The McClatchy review of previously unreported documents from 68 sexual assault cases at Georgia’s Fort Benning, North Carolina’s Camp Lejeune, California’s Camp Pendleton and several other bases nationwide found commanding officers sometimes using their prosecutorial discretion to proceed with weak cases. In 30 of the 68 cases, the defendants were acquitted or were found guilty only of lesser charges.
In a number of the acquittals McClatchy reviewed, commanding officers had proceeded with prosecution despite explicit objections or serious questions raised by investigating officers.
In 2007, for instance, a soldier accused a private first class with the 1st Battalion of the 507th Parachute Infantry Regiment at Fort Benning of sexually assaulting her while she was drunk. The Columbus, Ga., police department looked into it and declined to prosecute. The Army’s investigating officer recommended that some charges be brought, but not rape. The Fort Benning commander, nonetheless, proceeded with a prosecution on rape and other charges.
The accused soldier was acquitted on all charges.
In 2009, a Navy petty officer first class who was temporarily stationed at Norfolk, Va., was accused of rape by a sailor. The investigating officer recommended against filing rape charges, noting “inconsistencies” in the alleged victim’s story. The commanding officer’s legal adviser, though ultimately recommending prosecution, likewise cited in an April 2010 memo “serious issues concerning the credibility of the alleged victim and the plausibility of her story.”
But with some physical evidence supporting the alleged victim’s story, the commanding officer proceeded with prosecution on rape, sodomy and other charges. In June 2010, the petty officer was acquitted on all charges.

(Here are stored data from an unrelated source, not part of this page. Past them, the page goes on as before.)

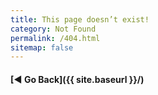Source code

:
 ```yaml
---
title: This page doesn’t exist!
category: Not Found
permalink: /404.html
sitemap: false
---
```


<lottie-player src="{{ site.baseurl }}/images/404.json" background="transparent"  speed="1"  style="width: 400px; height: 400px;" loop autoplay></lottie-player>

#### [&#9664; Go Back]({{ site.baseurl }}/)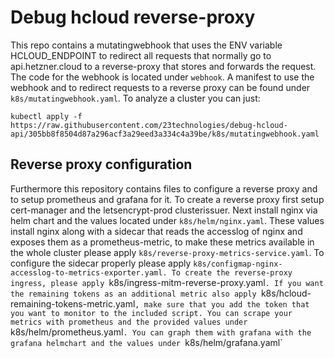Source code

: # Debug hcloud reverse-proxy
This repo contains a mutatingwebhook that uses the ENV variable HCLOUD_ENDPOINT to redirect all requests that normally go to api.hetzner.cloud to a reverse-proxy that stores and forwards the request. The code for the webhook is located under `webhook`. A manifest to use the webhook and to redirect requests to a reverse proxy can be found under `k8s/mutatingwebhook.yaml`. To analyze a cluster you can just:
```
kubectl apply -f https://raw.githubusercontent.com/23technologies/debug-hcloud-api/305bb8f8504d87a296acf3a29eed3a334c4a39be/k8s/mutatingwebhook.yaml
```

## Reverse proxy configuration
Furthermore this repository contains files to configure a reverse proxy and to setup prometheus and grafana for it. To create a reverse proxy first setup cert-manager and the letsencrypt-prod clusterissuer. Next install nginx via helm chart and the values located under `k8s/helm/nginx.yaml`. These values install nginx along with a sidecar that reads the accesslog of nginx and exposes them as a prometheus-metric, to make these metrics available in the whole cluster please apply `k8s/reverse-proxy-metrics-service.yaml`. To configure the sidecar properly please apply `k8s/configmap-nginx-accesslog-to-metrics-exporter.yaml. To create the reverse-proxy ingress, please apply `k8s/ingress-mitm-reverse-proxy.yaml`. If you want the remaining tokens as an additional metric also apply `k8s/hcloud-remaining-tokens-metric.yaml`, make sure that you add the token that you want to monitor to the included script. You can scrape your metrics with prometheus and the provided values under `k8s/helm/prometheus.yaml`. You can graph them with grafana with the grafana helmchart and the values under `k8s/helm/grafana.yaml`
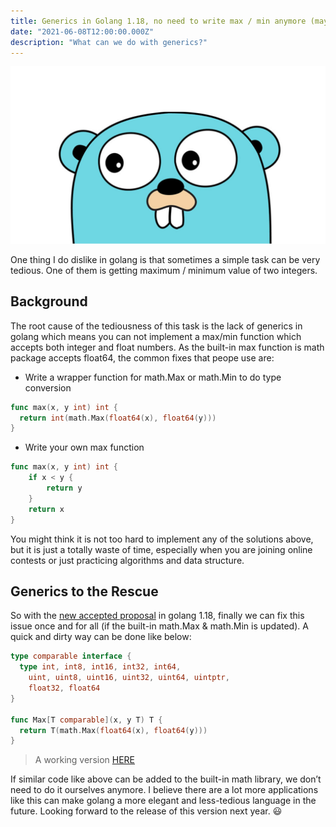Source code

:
 ```yaml
---
title: Generics in Golang 1.18, no need to write max / min anymore (maybe)
date: "2021-06-08T12:00:00.000Z"
description: "What can we do with generics?"
---
```


![golang banner](../../assets/golang.png)

One thing I do dislike in golang is that sometimes a simple task can be very tedious. One of them is getting maximum / minimum value of two integers.

## Background

The root cause of the tediousness of this task is the lack of generics in golang which means you can not implement a max/min function which accepts both integer and float numbers. As the built-in max function is math package accepts float64, the common fixes that peope use are:

- Write a wrapper function for math.Max or math.Min to do type conversion

```go
func max(x, y int) int {
  return int(math.Max(float64(x), float64(y)))
}
```

- Write your own max function

```go
func max(x, y int) int {
    if x < y {
        return y
    }
    return x
}
```

You might think it is not too hard to implement any of the solutions above, but it is just a totally waste of time, especially when you are joining online contests or just practicing algorithms and data structure.

## Generics to the Rescue

So with the [new accepted proposal](https://go.googlesource.com/proposal/+/refs/heads/master/design/43651-type-parameters.md) in golang 1.18, finally we can fix this issue once and for all (if the built-in math.Max & math.Min is updated). A quick and dirty way can be done like below:

```go
type comparable interface {
  type int, int8, int16, int32, int64,
    uint, uint8, uint16, uint32, uint64, uintptr,
    float32, float64
}

func Max[T comparable](x, y T) T {
  return T(math.Max(float64(x), float64(y)))
}
```

> A working version [HERE](https://go2goplay.golang.org/p/_vWgGPiuyr_s)

If similar code like above can be added to the built-in math library, we don’t need to do it ourselves anymore. I believe there are a lot more applications like this can make golang a more elegant and less-tedious language in the future. Looking forward to the release of this version next year. 😃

The political focus on commanding officers’ legal power will build Wednesday at a subcommittee hearing convened by a panel of the Senate Armed Services Committee. The chief judge advocates for all military branches have been summoned, though the hearing’s tone will be set by the first panel of witnesses, a trio of veterans who say they were raped in 1987, 2000 and 2007, respectively.
The Wilkerson case isn’t explicitly on the agenda, but it will be on everyone’s mind.
A married, 20-year veteran of the Air Force, Wilkerson was serving as the inspector general of the 31st Fighter Wing at Aviano Air Base in Italy last March when he was accused of sexual assault. A 49-year-old physician assistant alleged that she woke up after a party at Wilkerson’s house to find him fondling her breasts and digitally penetrating her. Wilkerson denied it.
A panel of officers convicted Wilkerson after a weeklong trial last November, during which the woman said she was “just numb most of the time” because of being assaulted, according to an account by the independent military publication Stars and Stripes.
“I’m not myself anymore,” the woman testified, according to Stars and Stripes. “I’m different.”
The trial panel sentenced Wilkerson to a year in prison and dismissal from the Air Force.
Franklin, the commander of the 3rd Air Force, then reviewed the case, including information that hadn’t been presented to the trial panel, as well as letters supporting Wilkerson. A spokesman said the lieutenant general had concluded that the charges hadn’t been proved beyond a reasonable doubt.
Speier, the California congresswoman, called the decision a “miscarriage of justice.” Spinner, Wilkerson’s attorney, called it entirely justified.
“These senators,” Spinner said, “do not appear to be concerned with due process of law and the possibility that some women are making false claims against innocent men.”